Hidayatullah.com—Jerman, Prancis dan Italia sepakat tidak akan merundingkan hubungan masa depan dengan Inggris, kecuali kerajaan itu telah secara formal memasukkan permohonannya keluar dari keanggotaan Uni Eropa.
“Tidak akan ada pembicaraan informal maupun formal terkait keluarnya Inggris sampai ada aplikasi yang diajukan untuk meninggalkan Uni Eropa,” kata Kanselir Jerman Angela Merkel seperti dikutip Deutsche Welle Senin (27/6/2016).
Sebagaimana diketahui, Perdana Menteri Inggris David Cameron, yang ingin Inggris tetap menjadi bagian dari UE, hari Jumat (24/6/2016) mengumumkan akan mengundurkan diri, menyusul referendum tanggal 23 yang menghasilkan keinginan rakyat agar Inggris keluar dari blok kerja sama ekonomi terbesar di dunia itu.
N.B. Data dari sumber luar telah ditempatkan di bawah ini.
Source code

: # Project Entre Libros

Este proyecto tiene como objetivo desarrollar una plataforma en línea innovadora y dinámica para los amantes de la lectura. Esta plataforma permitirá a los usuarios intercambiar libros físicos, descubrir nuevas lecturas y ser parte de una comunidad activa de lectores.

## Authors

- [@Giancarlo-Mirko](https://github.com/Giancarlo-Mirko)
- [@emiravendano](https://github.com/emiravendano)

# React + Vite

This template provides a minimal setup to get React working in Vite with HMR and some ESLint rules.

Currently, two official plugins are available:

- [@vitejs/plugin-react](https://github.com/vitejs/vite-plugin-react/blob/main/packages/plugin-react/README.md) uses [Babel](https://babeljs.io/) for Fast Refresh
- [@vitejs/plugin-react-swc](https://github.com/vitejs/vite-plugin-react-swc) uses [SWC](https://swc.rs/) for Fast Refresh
Baca berita sebelumnya: Rakyat Memilih Inggris Keluar dari Uni Eropa, PM Cameron Segera Mundur
Pascareferendum Brexit Kabinet Inggris Tidak Berubah
Serangan Rasis Marak Pascareferendum Brexit
Hari Senin (27/6/2016) Cameron di hadapan para anggota parlemen Inggris mengatakan bahwa Inggris tidak akan mengimplementasikan “Article 50” pada masa pemerintahannya yang tersisa, sebab menurutnya negara harus memastikan dulu hubungan seperti apa yang diinginkan dengan Uni Eropa.
Cameron mengatakan akan pada bulan Oktober mendatang dan menyerahkan pemerintahan kepada penggantinya.
Menteri Keuangan Inggris George Osborne mengatakan bahwa Article 50 harus hanya boleh diimplementasikan apabila Kerajaan Inggris sudah pasti dan memiliki pandangan jelas akan seperti apa hubungan negara itu dengan negara-negara di daratan benua Eropa.
Saat ini, para politisi Inggris masih memperdebatkan hal tersebut.
Apa itu “Article 50”?
Article 50 of the Lisbon Treaty adalah pasal yang menyebutkan soal keluarnya sebuah negara dari keanggotaan Uni Eropa. Pada ayat pertama pasal itu disebutkan bahwa negara yang bersangkutan boleh keluar dari keanggotaan jika konstitusinya menghendaki demikian. Dan di ayat kedua disebutkan bahwa untuk bisa keluar dari Uni Eropa, negara bersangkutan harus memasukkan permohonan resmi terlebih dahulu. Nantinya permohanan itu akan digodok lebih lanjut dalam perundingan-perundingan yang mengkaji semua aspek yang muncul akibat keluarnya negara tersebut dari Uni Eropa.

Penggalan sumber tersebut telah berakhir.